Wednesday, February 08, 2012

Make a joyous, high-pitched, warbling sound: ululation!

Ululation is a long, wavering, high-pitched vocal sound resembling a howl with a trilling quality. It is produced by emitting a high pitched loud voice accompanied with a rapid movement of the tongue and the uvula, says Wikipedia.[1]

The term ululation is an onomatopoeic word derived from Latin.

Ululation is found in some singing techniques and ritual situations. In Arab countries ululation is commonly used by women to express celebration, especially at weddings.

Ululation is commonly practiced by Jewish women of Mediterranean communities originating in North Africa, the Middle East as well as in Ethiopia, and central and south Asia at all joyous occasions such as at a hachnasat sefer Torah (the dedication of a Torah scroll, circumcisions,[3] communal celebrations, weddings,[4][5] bar miswa[6] celebrations, and most of all at henna celebrations.[7]

Ululation is also widely practiced in southern and eastern parts of India.

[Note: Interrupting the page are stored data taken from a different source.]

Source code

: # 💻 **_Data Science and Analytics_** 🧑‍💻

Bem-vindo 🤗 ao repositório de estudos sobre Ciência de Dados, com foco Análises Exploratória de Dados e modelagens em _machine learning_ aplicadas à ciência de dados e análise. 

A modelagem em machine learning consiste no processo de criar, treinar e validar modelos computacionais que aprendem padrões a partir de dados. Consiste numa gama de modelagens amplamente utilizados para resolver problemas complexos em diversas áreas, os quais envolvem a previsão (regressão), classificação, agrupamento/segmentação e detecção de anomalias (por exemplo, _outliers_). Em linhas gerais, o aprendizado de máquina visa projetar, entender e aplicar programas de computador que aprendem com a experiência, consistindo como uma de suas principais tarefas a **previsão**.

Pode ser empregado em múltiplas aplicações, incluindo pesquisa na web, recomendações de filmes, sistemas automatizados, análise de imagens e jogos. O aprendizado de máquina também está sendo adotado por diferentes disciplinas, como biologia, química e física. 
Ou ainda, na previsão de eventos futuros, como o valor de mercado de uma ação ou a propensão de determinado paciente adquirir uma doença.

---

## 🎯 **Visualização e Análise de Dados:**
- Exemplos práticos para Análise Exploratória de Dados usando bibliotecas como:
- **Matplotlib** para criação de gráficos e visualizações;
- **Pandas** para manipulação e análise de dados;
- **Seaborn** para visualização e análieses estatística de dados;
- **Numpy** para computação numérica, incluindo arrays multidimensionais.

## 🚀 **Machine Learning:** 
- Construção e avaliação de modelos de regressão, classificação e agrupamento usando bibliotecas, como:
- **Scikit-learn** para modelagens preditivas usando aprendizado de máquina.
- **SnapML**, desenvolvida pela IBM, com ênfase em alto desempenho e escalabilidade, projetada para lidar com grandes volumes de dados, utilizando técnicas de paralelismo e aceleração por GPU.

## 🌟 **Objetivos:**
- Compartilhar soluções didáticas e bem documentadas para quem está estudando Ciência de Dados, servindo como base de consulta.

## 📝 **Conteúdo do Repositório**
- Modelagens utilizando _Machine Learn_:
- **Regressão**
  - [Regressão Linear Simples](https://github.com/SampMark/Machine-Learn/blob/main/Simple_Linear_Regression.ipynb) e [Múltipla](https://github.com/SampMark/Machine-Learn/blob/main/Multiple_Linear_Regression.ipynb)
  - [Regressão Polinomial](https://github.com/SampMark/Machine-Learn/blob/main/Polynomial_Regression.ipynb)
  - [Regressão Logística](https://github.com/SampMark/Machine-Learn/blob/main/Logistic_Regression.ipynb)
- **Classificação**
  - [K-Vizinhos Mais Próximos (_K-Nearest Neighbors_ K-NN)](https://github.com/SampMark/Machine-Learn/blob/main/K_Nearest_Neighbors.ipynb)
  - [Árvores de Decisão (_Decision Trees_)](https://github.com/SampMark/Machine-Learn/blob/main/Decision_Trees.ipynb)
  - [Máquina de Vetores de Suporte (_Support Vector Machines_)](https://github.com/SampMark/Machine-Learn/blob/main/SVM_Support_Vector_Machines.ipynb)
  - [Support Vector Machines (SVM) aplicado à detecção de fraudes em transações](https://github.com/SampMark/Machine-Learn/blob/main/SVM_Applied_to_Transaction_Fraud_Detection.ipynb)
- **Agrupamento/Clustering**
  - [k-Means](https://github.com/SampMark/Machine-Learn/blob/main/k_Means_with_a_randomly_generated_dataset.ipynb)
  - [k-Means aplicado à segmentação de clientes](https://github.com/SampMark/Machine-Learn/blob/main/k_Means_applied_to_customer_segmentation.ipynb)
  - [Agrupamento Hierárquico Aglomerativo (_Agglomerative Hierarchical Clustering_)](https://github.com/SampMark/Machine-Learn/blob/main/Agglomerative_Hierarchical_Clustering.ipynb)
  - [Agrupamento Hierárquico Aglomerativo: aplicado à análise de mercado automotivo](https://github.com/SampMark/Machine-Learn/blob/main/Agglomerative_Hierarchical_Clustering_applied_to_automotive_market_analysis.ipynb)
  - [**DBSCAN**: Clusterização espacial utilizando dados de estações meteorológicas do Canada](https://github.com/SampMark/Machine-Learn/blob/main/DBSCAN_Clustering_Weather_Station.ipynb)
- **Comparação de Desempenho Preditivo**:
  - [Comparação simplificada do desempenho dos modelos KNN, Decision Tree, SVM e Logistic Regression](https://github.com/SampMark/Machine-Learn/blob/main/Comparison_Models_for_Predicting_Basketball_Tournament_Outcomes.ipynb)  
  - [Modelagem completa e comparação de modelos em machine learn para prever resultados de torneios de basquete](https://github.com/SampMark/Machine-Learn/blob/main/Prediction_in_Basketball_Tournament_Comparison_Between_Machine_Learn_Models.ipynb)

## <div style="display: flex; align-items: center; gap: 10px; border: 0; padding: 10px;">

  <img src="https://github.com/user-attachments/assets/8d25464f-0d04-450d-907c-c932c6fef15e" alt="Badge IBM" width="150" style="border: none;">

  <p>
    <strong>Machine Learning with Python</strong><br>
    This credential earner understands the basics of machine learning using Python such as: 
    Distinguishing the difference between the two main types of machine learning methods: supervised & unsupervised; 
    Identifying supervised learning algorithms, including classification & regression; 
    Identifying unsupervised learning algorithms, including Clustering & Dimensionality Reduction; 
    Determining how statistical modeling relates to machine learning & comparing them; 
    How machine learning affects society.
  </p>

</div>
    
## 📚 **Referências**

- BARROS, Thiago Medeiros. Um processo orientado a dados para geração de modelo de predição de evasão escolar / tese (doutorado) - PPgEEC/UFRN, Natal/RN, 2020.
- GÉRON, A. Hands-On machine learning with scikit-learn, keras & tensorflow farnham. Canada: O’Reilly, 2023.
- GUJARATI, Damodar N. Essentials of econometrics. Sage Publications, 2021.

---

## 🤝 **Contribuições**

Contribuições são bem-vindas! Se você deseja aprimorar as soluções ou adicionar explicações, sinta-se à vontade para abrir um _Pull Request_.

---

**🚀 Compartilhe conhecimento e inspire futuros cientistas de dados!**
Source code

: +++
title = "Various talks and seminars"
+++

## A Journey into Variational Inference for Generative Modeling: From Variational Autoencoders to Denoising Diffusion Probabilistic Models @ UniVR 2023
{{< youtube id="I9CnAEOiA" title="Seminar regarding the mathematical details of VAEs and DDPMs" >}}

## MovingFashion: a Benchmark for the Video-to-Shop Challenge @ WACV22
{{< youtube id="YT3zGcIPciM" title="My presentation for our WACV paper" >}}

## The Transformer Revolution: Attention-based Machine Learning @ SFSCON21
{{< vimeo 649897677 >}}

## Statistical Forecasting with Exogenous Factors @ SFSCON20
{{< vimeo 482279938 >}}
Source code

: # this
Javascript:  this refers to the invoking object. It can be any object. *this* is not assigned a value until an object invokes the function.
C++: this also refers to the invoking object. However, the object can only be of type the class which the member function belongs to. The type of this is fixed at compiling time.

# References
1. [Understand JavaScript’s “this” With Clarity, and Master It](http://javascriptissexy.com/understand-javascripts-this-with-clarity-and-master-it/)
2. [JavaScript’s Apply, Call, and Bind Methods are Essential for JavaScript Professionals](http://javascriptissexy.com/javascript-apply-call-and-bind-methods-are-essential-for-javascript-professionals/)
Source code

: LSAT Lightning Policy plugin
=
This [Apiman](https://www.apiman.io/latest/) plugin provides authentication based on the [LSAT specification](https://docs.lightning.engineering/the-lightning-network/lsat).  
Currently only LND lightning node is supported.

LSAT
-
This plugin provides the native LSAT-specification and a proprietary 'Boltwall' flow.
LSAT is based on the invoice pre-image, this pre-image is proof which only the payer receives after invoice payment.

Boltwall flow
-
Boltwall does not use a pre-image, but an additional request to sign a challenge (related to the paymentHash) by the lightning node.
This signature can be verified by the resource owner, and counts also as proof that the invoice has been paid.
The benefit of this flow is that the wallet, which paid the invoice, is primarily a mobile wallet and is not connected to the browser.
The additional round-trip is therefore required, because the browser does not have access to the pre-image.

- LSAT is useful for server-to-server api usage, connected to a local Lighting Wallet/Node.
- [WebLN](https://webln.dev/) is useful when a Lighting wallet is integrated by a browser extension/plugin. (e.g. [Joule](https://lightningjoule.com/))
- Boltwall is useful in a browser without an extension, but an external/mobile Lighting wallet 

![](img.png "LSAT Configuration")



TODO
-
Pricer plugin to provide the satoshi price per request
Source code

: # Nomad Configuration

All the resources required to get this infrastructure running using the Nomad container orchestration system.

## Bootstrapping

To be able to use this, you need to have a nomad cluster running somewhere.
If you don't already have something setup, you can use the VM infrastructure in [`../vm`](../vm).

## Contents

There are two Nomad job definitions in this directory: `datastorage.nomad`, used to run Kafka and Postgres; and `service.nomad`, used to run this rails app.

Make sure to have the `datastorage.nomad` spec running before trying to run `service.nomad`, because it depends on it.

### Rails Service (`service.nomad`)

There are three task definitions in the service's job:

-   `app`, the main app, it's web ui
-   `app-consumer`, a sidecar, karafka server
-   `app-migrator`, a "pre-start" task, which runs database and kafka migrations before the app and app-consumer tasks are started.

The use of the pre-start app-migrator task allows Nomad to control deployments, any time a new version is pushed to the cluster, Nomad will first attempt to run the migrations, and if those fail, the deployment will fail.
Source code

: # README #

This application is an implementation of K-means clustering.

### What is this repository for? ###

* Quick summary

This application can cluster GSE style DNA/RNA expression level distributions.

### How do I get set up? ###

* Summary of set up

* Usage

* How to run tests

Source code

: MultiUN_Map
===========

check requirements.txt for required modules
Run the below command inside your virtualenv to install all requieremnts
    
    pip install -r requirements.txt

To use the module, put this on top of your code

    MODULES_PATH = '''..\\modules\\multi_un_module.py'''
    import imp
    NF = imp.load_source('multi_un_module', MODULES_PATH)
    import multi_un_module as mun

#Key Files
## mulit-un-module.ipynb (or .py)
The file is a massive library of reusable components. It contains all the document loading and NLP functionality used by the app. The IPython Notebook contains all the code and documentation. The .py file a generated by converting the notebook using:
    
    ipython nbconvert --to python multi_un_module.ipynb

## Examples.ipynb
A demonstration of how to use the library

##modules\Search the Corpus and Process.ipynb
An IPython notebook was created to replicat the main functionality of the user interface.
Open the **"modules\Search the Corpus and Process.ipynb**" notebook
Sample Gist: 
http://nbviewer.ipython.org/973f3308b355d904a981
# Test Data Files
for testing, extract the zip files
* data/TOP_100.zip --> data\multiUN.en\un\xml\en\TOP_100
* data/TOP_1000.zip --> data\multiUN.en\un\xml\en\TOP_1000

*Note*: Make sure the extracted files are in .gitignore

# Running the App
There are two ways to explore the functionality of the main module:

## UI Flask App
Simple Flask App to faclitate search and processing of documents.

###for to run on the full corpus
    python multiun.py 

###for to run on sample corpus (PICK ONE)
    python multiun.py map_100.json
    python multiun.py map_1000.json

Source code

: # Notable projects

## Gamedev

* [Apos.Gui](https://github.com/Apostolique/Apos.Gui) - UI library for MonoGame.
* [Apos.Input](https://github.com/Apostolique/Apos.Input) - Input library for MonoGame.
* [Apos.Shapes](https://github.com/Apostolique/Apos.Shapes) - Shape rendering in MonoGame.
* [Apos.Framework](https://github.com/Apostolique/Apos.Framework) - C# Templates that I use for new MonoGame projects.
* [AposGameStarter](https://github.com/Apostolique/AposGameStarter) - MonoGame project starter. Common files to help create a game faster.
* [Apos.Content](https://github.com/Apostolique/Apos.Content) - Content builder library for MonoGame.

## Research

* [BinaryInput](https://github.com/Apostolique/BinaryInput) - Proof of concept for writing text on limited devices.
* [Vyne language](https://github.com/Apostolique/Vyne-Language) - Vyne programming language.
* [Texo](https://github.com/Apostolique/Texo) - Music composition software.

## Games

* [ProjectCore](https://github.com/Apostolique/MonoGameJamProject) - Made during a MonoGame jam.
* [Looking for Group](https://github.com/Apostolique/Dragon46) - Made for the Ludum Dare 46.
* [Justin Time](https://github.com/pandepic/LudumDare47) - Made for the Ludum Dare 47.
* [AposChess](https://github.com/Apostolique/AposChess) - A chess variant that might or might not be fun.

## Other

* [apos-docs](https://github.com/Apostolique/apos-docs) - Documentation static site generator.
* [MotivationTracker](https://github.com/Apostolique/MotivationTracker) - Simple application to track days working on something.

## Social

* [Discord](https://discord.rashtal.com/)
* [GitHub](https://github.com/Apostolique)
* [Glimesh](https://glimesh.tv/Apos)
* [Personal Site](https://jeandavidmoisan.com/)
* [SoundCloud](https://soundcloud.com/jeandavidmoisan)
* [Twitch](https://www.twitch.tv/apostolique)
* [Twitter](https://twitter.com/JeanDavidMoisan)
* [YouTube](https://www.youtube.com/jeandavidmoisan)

In Ancient Egypt, reference to ululation appears on the inscription of the pyramid texts of Unas, on the West Wall of the Corridor (section XIII),[12] and of Pepi I, in the Spells for Entering the Akhet.[13] In ancient Greece ululation or ololuge was normally used as a joyful expression[14] to celebrate good news[15] or when an animal's throat is cut during sacrifice.[16] However, in Aeschylus' Agamemnon, along with being an expression of joy, it is also used for fury,[15] and in Sophocles' Electra it is employed as an expression of grief.[14]